Anthropic's Messages API supports extended thinking through the thinking parameter with explicit token budget control.

Configuration

import 'package:dartantic_ai/dartantic_ai.dart';

// Simple configuration - enable thinking with default budget (4096 tokens)
final agent = Agent(
  'anthropic:claude-sonnet-4-5',
  enableThinking: true,
);

// Advanced configuration - customize token budget
final agentCustomBudget = Agent(
  'anthropic:claude-sonnet-4-5',
  enableThinking: true,
  chatModelOptions: const AnthropicChatOptions(
    thinkingBudgetTokens: 8192,  // Optional: override default budget
  ),
);

Implementation Details

SDK Support: anthropic_sdk_dart v0.3.0+ includes full thinking support

Content Blocks: Anthropic includes thinking as Block.thinking() in message content:

// Anthropic's native format includes thinking in content
Block.thinking(
  type: ThinkingBlockType.thinking,
  thinking: "Let me think through this step by step...",
  signature: "optional_cryptographic_signature",
  cacheControl: null,
)

Streaming Events: BlockDelta.thinking()

// In MessageStreamEventTransformer
BlockDelta.thinking(
  thinking: "Step 1: Analyze the problem...",
  type: ThinkingBlockDeltaType.thinkingDelta,
)

Dartantic Mapping Strategy:

Despite Anthropic including thinking in message content, Dartantic follows the established pattern with one important exception:

  1. During streaming: Extract thinking deltas and emit as ThinkingPart instances
  2. After completion: Accumulate full thinking in result metadata
  3. In message history: Thinking blocks are preserved in metadata when tool calls are present

⚠️ Important: When a response includes both thinking and tool calls, the thinking block is preserved in the message structure and sent back in subsequent turns. This is required by Anthropic's API to maintain proper context for multi-turn tool usage. Users are charged for these thinking tokens on every turn.

Implementation Flow:

The Anthropic message mapper handles thinking through the following high-level flow:

  1. Streaming Phase:

    • Accumulate thinking deltas in a buffer as ThinkingBlockDelta events arrive
    • Emit each delta as ThinkingPart for real-time display
    • Capture the cryptographic signature from the ThinkingBlock.start event
  2. Completion Phase:

    • Store accumulated thinking text and signature in message metadata
    • When tool calls are present, preserve the complete thinking block data
    • Filter thinking blocks from message parts for regular (non-tool) responses
  3. History Reconstruction:

    • When sending messages back to Anthropic, check for thinking block metadata
    • If present and tool calls exist, reconstruct the Block.thinking() with original signature
    • Place thinking block before tool_use blocks (required by Anthropic's API)
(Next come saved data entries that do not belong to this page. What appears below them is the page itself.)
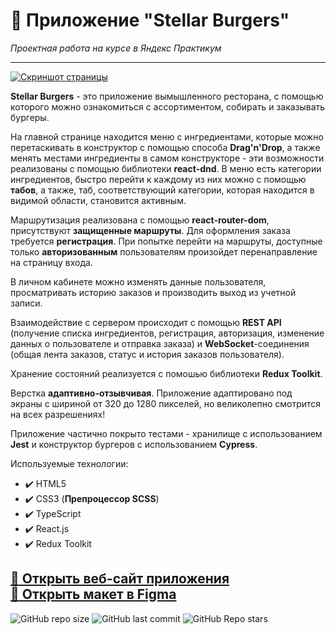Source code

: # :small_orange_diamond: Приложение "Stellar Burgers"
*Проектная работа на курсе в Яндекс Практикум*  
______

[![Скриншот страницы](https://i.ibb.co/17dynmt/burger.jpg)](https://stellar-burgers.website)

**Stellar Burgers** - это приложение вымышленного ресторана, с помощью которого можно ознакомиться с ассортиментом, собирать и заказывать бургеры.

На главной странице находится меню с ингредиентами, которые можно перетаскивать в конструктор с помощью способа **Drag'n'Drop**, а также менять местами ингредиенты в самом конструкторе - эти возможности реализованы с помощью библиотеки **react-dnd**. В меню есть категории ингредиентов, быстро перейти к каждому из них можно с помощью **табов**, а также, таб, соответствующий категории, которая находится в видимой области, становится активным.

Маршрутизация реализована с помощью **react-router-dom**, присутствуют **защищенные маршруты**. Для оформления заказа требуется **регистрация**. При попытке перейти на маршруты, доступные только **авторизованным** пользователям произойдет перенаправление на страницу входа. 

В личном кабинете можно изменять данные пользователя, просматривать историю заказов и производить выход из учетной записи.
  
Взаимодействие с сервером происходит с помощью **REST API** (получение списка ингредиентов, регистрация, авторизация, изменение данных о пользователе и отправка заказа) и **WebSocket**-соединения (общая лента заказов, статус и история заказов пользователя).

Хранение состояний реализуется с помошью библиотеки **Redux Toolkit**.

Верстка **адаптивно-отзывчивая**. Приложение адаптировано под экраны с шириной от 320 до 1280 пикселей, но великолепно смотрится на всех разрешениях! 

Приложение частично покрыто тестами - хранилище с использованием **Jest** и конструктор бургеров с использованием **Cypress**.

Используемые технологии: 
* :heavy_check_mark: HTML5    
* :heavy_check_mark: CSS3 (**Препроцессор SCSS**)      
* :heavy_check_mark: TypeScript
* :heavy_check_mark: React.js
* :heavy_check_mark: Redux Toolkit
 
[:link: Открыть веб-сайт приложения](https://stellar-burgers.website)   
[:link: Открыть макет в Figma](https://www.figma.com/file/zFGN2O5xktHl9VmoOieq5E/React-_-Проектные-задачи_external_link?type=design&node-id=0-1&mode=design)
------
![GitHub repo size](https://img.shields.io/github/repo-size/uzornakovre/react-burger?color=yellow&style=flat-square) ![GitHub last commit](https://img.shields.io/github/last-commit/uzornakovre/react-burger?color=blue&style=flat-square) ![GitHub Repo stars](https://img.shields.io/github/stars/uzornakovre/react-burger?color=pink&style=flat-square)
See anthropic_message_mappers.dart for the complete implementation.

Token Accounting:

  • Thinking tokens count toward max_tokens limit
  • User charged for full thinking tokens generated (not the summary)
  • Explicit budget control via budgetTokens parameter
  • Minimum budget: 1,024 tokens

Signature: Anthropic provides optional cryptographic signature for authenticity verification. Stored in message metadata via AnthropicThinkingMetadata with key _anthropic_thinking_signature (a string)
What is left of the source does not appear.